Numerically Modeling the Pot of Water on the Stove

Now, let’s say we we build a time-dependent computer model of the stove-pot-lid system. It has equations for the energy input from the flame, and loss of energy from conduction, convection, radiation, and evaporation.

Clearly, we cannot model each component of the energy fluxes exactly, because (1) we can’t even measure them exactly, and (2) even if we could measure them exactly, we cannot exactly model the relevant physical processes. Modeling of real-world systems always involves approximations. We don’t know exactly how much energy is being transferred from the flame to the pot. We don’t know exactly how fast the pot is losing energy to its surroundings from conduction, radiation, and evaporation of water.

But we do know that if we can get a constant water temperature, that those rates of energy gain and energy loss are equal, even though we don’t know their values.

Thus, we can either make ad-hoc bias adjustments to the various energy fluxes to get as close to the desired water temperature as we want (this is what climate models used to do many years ago); or, we can make more physically-based adjustments because every computation of physical processes that affect energy transfer has uncertainties, say, a coefficient of turbulent heat loss to the air from the pot. This is what model climate models do today for adjustments.

If we then take the resulting “pot model” (ha-ha) that produces a water temperature of 150 deg. F as it is integrated over time, with all of its uncertain physical approximations or ad-hoc energy flux corrections, and run it with a little more coverage of the pot by the lid, we know the modeled water temperature will increase. That part of the physics is still in the model.

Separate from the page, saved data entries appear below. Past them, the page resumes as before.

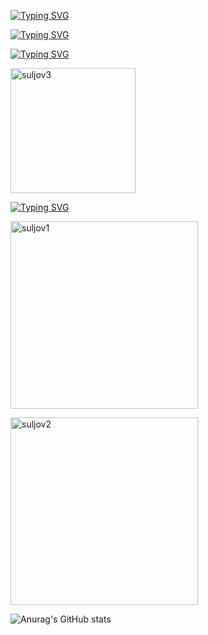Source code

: [![Typing SVG](https://readme-typing-svg.herokuapp.com?font=Butcherman&weight=200&duration=3000&pause=1000&color=9C0000&background=5D20FF00&random=true&width=442&lines=It's+you+versus+yourself)](https://git.io/typing-svg)

[![Typing SVG](https://readme-typing-svg.herokuapp.com?font=Butcherman&weight=200&size=15&duration=3000&pause=1000&color=008C9C&background=5D20FF00&random=true&width=442&lines=Cybersecurity+specialist)](https://git.io/typing-svg)

[![Typing SVG](https://readme-typing-svg.herokuapp.com?font=Butcherman&weight=200&size=15&duration=3000&pause=1000&color=008C9C&background=5D20FF00&random=true&width=442&lines=Junior+penetration+tester)](https://git.io/typing-svg)



[<img src="https://academy.hackthebox.com/storage/badges/htb-certified-penetration-testing-specialist.png" alt="suljov3" style="width: 200px;">](https://academy.hackthebox.com/achievement/badge/1521418b-35d8-11ee-acfc-bea50ffe6cb4)

[![Typing SVG](https://readme-typing-svg.herokuapp.com?font=Butcherman&weight=200&size=15&duration=3000&pause=1000&color=008C9C&background=5D20FF00&random=true&width=442&lines=HTB+CPTS+certified)](https://git.io/typing-svg)


[<img src="https://www.hackthebox.eu/badge/image/432163" alt="suljov1" style="width: 300px;">](https://www.hackthebox.eu/home/users/profile/432163)

[<img src="https://tryhackme-badges.s3.amazonaws.com/suljov.png" alt="suljov2" style="width: 300px;">](https://tryhackme.com/p/suljov)


![Anurag's GitHub stats](https://github-readme-stats.vercel.app/api?username=suljov&show_icons=true&theme=dracula)


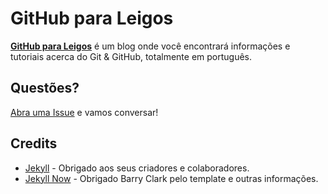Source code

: # GitHub para Leigos

**[GitHub para Leigos](http://gdacarv.github.io/github-para-leigos/)** é um blog onde você encontrará informações e tutoriais acerca do Git & GitHub, totalmente em português.

## Questões?

[Abra uma Issue](https://github.com/gdacarv/github-para-leigos/issues/new) e vamos conversar!

## Credits

- [Jekyll](https://github.com/jekyll/jekyll) - Obrigado aos seus criadores e colaboradores.
- [Jekyll Now](https://github.com/barryclark/jekyll-now) - Obrigado Barry Clark pelo template e outras informações.
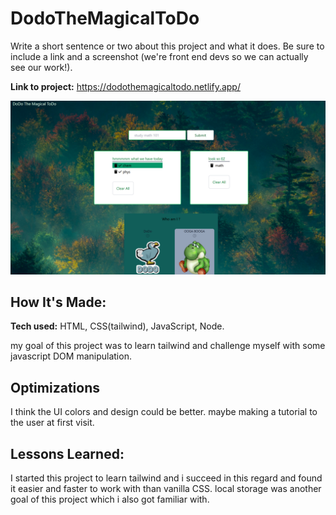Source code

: # DodoTheMagicalToDo
Write a short sentence or two about this project and what it does. Be sure to include a link and a screenshot (we're front end devs so we can actually see our work!).

**Link to project:** https://dodothemagicaltodo.netlify.app/

<img src="./screenShot.png" />

## How It's Made:

**Tech used:** HTML, CSS(tailwind), JavaScript, Node. 

my goal of this project was to learn tailwind and challenge myself with some javascript DOM manipulation. 

## Optimizations

I think the UI colors and design could be better. maybe making a tutorial to the user at first visit.

## Lessons Learned:

I started this project to learn tailwind and i succeed in this regard and found it easier and faster to work with than vanilla CSS.
local storage was another goal of this project which i also got familiar with.
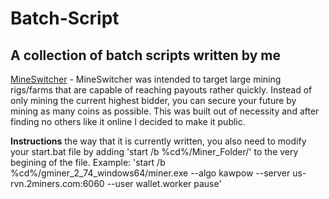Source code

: # Batch-Script
## A collection of batch scripts written by me

[MineSwitcher](MineSwitcher.bat) - MineSwitcher was intended to target large mining rigs/farms that are capable of reaching payouts rather quickly. Instead of only mining the current highest bidder, you can secure your future by mining as many coins as possible. This was built out of necessity and after finding no others like it online I decided to make it public. 

**Instructions** the way that it is currently written, you also need to modify your start.bat file by adding 'start /b %cd%/Miner_Folder/' to the very begining of the file.
Example: 'start /b %cd%/gminer_2_74_windows64/miner.exe --algo kawpow --server us-rvn.2miners.com:6060 --user wallet.worker pause'
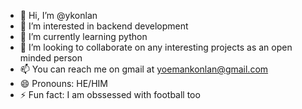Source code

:- 👋 Hi, I’m @ykonlan
- 👀 I’m interested in backend development  
- 🌱 I’m currently learning python
- 💞️ I’m looking to collaborate on any interesting projects as an open minded person
- 📫 You can reach me on gmail at yoemankonlan@gmail.com
- 😄 Pronouns: HE/HIM
- ⚡ Fun fact: I am obssessed with football too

Example Pot Model (Getty images).

This is why climate models can have uncertain energy fluxes, with substantial known (or even unknown) errors in their energy flux components, and still be run with increasing CO2 to produce warming, even though that CO2 effect might be small compared to the errors. The errors have been adjusted so they sum to zero in the long-term average.

This directly contradicts the succinctly-stated main conclusion of Frank’s paper:

“LWCF [longwave cloud forcing] calibration error is +/- 144 x larger than the annual average increase in GHG forcing. This fact alone makes any possible global effect of anthropogenic CO2 emissions invisible to present climate models.”

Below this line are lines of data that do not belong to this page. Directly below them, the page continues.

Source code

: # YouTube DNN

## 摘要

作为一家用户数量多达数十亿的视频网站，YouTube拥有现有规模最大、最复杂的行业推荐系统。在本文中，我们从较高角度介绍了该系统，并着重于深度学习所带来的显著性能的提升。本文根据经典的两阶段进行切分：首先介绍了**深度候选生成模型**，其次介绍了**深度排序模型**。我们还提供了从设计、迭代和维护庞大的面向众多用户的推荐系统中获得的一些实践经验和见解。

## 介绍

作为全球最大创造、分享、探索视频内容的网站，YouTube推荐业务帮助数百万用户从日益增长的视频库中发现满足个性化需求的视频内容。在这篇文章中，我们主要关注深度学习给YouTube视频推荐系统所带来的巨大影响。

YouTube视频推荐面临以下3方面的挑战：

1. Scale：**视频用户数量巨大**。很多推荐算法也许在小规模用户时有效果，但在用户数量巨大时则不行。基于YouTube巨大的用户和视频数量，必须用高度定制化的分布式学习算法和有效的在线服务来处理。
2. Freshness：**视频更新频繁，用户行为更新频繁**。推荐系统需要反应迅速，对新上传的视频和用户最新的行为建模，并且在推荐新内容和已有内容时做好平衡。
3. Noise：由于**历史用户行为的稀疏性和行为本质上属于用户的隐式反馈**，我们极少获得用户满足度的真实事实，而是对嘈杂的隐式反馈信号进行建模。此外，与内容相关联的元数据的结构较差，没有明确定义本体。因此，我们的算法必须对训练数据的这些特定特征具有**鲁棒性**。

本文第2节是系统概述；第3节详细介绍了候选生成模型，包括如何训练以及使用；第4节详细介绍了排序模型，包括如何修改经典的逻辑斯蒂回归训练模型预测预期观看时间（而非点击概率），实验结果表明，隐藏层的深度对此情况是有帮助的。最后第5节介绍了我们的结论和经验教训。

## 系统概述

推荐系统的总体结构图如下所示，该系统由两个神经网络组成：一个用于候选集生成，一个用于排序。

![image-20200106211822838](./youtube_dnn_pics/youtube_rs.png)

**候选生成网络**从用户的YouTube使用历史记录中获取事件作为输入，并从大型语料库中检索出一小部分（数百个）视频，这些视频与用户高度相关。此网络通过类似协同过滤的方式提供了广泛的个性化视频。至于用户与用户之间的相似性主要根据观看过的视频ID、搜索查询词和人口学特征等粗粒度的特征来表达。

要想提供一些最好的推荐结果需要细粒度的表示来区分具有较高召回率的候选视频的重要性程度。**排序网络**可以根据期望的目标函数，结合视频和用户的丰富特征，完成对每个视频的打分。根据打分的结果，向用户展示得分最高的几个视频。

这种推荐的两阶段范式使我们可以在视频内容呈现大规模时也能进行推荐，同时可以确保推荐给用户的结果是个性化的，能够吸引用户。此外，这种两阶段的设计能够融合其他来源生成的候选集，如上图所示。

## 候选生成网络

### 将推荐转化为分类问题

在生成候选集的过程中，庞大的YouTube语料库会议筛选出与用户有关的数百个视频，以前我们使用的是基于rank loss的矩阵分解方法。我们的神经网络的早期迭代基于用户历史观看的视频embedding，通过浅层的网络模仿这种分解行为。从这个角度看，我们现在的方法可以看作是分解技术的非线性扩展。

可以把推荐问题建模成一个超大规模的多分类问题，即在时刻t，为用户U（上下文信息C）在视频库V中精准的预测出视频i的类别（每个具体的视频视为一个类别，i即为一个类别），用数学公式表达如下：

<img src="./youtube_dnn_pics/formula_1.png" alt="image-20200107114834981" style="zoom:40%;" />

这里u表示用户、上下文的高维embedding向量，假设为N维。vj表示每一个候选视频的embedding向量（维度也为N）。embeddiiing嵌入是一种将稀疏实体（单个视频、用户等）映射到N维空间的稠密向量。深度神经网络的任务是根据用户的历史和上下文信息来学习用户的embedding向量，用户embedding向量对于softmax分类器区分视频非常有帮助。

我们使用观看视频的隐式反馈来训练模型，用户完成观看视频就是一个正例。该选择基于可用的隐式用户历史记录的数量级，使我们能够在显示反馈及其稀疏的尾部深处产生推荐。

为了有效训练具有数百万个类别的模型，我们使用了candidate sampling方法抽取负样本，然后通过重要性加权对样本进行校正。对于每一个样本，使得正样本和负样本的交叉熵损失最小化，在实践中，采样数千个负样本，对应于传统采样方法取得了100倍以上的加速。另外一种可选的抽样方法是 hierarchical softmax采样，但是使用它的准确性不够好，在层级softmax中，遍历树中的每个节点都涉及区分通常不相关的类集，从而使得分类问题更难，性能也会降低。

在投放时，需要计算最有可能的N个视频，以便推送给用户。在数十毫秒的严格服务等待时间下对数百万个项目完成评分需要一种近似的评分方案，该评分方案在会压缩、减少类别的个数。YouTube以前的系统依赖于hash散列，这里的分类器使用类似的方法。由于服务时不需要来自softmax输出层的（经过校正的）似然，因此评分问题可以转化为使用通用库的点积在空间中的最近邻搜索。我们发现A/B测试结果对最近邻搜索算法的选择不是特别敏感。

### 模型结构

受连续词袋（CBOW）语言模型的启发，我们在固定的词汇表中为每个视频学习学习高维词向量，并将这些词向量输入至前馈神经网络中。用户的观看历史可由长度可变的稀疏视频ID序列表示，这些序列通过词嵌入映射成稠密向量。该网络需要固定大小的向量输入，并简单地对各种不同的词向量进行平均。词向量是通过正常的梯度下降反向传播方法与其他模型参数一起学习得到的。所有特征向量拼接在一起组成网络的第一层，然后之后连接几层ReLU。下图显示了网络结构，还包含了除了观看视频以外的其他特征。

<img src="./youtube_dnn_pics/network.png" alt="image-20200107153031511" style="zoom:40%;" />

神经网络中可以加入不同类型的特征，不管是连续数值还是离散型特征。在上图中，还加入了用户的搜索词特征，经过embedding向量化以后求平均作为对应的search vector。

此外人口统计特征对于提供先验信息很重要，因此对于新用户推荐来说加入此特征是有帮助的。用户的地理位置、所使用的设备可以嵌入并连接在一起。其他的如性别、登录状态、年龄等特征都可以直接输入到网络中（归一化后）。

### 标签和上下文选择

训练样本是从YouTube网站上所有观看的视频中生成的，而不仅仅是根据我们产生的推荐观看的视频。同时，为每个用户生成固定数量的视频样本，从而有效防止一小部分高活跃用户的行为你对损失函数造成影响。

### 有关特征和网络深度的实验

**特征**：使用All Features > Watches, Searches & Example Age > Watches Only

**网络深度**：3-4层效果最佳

I’m not saying this is ideal, or even a defense of climate model projections. Climate models should ideally produce results entirely based upon physical first principles. For the same forcing scenario (e.g. a doubling of atmospheric CO2) twenty different models should all produce about the same amount of future surface warming. They don’t.

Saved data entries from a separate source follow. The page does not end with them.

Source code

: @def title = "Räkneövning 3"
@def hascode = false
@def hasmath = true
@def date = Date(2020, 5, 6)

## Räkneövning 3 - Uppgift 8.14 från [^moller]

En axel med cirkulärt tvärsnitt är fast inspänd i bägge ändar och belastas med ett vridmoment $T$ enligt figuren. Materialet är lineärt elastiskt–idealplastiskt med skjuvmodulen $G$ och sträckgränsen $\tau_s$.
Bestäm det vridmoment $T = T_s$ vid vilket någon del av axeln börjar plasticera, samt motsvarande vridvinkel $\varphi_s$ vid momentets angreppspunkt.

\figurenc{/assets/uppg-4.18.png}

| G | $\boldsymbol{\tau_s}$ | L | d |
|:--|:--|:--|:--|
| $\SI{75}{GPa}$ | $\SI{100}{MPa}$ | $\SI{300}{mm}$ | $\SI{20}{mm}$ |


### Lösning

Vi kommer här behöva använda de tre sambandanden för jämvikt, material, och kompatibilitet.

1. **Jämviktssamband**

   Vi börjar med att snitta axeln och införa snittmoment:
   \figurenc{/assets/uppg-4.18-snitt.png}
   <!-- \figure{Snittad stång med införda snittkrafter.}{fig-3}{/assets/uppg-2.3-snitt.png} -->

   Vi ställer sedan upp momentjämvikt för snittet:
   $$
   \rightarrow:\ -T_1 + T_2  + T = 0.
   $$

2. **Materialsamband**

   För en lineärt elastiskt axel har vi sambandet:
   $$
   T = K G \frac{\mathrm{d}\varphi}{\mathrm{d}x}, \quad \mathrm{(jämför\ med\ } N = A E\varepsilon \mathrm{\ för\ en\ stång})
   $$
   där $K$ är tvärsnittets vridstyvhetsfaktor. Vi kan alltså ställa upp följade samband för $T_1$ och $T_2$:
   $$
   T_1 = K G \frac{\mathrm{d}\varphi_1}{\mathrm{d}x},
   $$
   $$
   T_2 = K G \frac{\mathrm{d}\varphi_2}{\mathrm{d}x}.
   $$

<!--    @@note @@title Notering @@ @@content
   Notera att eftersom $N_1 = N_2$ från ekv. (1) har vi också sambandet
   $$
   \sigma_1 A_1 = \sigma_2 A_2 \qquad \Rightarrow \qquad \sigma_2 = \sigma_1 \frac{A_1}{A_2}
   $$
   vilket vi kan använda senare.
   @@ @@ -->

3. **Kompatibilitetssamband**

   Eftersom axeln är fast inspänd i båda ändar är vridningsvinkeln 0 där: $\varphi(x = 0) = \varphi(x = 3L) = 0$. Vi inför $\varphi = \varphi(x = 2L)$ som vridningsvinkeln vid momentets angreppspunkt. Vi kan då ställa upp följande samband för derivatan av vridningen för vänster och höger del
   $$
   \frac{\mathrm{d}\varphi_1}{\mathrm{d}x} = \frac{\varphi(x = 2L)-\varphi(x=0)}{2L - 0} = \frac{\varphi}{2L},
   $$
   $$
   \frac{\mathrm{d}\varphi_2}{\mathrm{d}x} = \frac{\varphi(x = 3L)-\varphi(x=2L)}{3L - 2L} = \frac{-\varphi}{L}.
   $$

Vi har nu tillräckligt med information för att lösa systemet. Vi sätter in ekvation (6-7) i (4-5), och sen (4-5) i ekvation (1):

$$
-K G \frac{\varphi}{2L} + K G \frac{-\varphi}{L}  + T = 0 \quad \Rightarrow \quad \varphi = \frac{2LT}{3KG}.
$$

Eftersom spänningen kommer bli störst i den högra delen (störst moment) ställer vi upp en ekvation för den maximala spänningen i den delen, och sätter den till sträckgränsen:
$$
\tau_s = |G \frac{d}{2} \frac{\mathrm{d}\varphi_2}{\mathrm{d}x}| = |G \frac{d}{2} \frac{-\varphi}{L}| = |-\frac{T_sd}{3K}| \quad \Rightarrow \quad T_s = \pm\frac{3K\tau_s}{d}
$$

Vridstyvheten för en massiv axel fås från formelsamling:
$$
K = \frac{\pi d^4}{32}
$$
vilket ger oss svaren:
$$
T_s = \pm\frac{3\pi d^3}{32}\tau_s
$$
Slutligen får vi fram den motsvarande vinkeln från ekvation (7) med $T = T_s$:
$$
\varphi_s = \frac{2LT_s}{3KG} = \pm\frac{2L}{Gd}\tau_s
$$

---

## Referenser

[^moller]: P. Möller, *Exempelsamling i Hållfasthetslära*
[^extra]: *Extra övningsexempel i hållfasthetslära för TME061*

Instead, after 30 years and billions of dollars of research they still produce from 1.5 to 4.5 deg. C of warming in response to doubling of atmospheric CO2.

The Big Question

The big question is, “How much will the climate system warm in response to increasing CO2?” The answer depends not so much upon uncertainties in the component energy fluxes in the climate system, as Frank claims, but upon how those energy fluxes change as the temperature changes.

And that’s what determines “climate sensitivity”.

This is why people like myself and Lindzen emphasize so-called “feedbacks” (which determine climate sensitivity) as the main source of uncertainty in global warming projections.